**Task details:** From the records below, report the number of lines that contain "input", and add nothing.

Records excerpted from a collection
....

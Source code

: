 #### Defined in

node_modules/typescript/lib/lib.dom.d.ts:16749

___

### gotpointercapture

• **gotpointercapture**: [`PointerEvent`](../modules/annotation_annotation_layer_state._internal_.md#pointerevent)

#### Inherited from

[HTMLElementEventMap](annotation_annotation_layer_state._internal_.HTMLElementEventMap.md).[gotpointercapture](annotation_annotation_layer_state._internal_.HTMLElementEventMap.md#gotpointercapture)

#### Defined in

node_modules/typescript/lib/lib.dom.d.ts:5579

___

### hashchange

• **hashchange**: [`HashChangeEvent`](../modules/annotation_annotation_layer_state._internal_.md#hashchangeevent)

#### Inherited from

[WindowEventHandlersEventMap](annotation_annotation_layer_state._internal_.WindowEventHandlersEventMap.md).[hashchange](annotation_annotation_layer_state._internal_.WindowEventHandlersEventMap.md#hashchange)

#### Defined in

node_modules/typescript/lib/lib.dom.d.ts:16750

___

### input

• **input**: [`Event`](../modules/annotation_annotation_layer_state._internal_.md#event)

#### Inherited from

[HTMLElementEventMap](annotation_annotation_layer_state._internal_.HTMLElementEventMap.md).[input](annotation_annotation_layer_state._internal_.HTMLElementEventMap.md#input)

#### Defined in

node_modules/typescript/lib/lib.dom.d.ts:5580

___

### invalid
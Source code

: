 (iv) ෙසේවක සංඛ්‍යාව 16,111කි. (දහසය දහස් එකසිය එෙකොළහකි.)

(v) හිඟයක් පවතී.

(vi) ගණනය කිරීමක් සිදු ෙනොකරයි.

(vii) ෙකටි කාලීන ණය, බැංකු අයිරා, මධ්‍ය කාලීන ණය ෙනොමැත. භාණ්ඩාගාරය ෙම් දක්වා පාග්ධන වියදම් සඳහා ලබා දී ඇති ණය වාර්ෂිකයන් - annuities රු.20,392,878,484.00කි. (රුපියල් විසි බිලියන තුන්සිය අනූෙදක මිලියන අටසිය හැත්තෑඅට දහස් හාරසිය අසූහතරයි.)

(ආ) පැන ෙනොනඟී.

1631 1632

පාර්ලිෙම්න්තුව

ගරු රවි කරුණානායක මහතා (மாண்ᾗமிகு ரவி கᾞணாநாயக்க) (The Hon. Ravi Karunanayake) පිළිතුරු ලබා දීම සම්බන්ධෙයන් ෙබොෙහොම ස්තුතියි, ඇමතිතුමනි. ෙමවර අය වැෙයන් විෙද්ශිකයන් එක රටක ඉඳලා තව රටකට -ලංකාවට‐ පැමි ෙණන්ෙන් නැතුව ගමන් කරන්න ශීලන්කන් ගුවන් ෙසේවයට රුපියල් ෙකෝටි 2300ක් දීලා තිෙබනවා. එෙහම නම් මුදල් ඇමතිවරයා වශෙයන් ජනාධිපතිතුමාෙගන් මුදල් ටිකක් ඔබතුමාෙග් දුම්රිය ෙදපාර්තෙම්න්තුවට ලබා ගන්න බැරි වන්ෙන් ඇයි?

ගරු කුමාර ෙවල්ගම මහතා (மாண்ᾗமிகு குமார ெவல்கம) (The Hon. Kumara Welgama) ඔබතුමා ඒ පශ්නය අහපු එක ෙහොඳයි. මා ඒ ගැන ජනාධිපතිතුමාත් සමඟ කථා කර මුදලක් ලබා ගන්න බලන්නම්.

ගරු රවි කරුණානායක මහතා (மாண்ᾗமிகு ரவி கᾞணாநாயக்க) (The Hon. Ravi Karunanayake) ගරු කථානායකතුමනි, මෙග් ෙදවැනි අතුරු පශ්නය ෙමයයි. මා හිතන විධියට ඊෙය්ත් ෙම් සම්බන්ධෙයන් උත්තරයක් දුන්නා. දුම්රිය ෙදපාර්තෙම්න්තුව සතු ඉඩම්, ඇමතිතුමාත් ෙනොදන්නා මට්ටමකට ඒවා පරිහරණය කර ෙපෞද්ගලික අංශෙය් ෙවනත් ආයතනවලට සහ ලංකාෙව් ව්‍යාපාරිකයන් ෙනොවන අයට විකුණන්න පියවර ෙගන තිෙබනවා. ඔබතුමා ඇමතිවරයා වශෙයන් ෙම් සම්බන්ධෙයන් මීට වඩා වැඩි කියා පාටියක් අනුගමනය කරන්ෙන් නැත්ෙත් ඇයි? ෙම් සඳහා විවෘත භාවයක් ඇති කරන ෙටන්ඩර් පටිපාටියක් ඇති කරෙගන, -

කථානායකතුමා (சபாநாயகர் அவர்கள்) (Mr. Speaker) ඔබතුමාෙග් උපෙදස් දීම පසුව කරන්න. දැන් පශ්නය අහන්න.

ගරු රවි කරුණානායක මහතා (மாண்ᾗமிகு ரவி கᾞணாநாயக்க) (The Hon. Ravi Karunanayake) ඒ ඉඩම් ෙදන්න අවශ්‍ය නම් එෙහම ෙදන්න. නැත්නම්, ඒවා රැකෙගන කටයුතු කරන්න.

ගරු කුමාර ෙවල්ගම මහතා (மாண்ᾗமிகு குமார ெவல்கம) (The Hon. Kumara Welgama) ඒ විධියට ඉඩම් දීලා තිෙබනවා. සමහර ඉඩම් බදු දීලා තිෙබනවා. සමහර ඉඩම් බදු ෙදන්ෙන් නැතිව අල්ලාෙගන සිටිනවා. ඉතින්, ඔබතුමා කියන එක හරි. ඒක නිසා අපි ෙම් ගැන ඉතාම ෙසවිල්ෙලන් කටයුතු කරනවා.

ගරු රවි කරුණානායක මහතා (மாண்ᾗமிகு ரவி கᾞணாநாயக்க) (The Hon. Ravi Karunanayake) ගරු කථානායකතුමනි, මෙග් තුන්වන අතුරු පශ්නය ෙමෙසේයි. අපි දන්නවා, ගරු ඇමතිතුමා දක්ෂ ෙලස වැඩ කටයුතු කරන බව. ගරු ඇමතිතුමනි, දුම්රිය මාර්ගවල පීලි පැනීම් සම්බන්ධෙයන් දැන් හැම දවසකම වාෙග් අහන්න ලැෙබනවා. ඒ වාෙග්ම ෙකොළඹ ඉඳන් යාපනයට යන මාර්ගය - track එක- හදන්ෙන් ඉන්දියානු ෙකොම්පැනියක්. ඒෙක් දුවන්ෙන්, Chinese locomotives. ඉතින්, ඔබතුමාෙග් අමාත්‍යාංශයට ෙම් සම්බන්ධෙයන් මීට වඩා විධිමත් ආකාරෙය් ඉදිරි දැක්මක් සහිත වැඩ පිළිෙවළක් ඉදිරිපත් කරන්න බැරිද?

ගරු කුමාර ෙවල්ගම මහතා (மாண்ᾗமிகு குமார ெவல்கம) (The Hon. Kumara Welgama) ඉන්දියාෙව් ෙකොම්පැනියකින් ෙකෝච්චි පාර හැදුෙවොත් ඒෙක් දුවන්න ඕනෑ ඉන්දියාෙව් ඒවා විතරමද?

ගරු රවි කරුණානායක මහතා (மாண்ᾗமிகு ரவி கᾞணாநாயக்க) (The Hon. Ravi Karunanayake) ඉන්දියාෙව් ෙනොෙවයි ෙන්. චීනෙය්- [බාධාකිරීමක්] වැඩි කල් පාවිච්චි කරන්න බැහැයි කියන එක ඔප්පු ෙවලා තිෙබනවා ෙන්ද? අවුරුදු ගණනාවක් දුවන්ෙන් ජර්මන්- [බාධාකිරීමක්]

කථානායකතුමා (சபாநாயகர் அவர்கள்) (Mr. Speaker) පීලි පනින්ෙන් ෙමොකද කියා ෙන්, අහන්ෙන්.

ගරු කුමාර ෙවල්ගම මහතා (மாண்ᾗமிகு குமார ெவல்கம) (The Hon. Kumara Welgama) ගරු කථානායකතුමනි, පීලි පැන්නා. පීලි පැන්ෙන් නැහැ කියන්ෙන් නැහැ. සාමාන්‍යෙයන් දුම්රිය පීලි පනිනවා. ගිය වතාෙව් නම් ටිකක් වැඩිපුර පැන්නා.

....

**Exercise output:** 3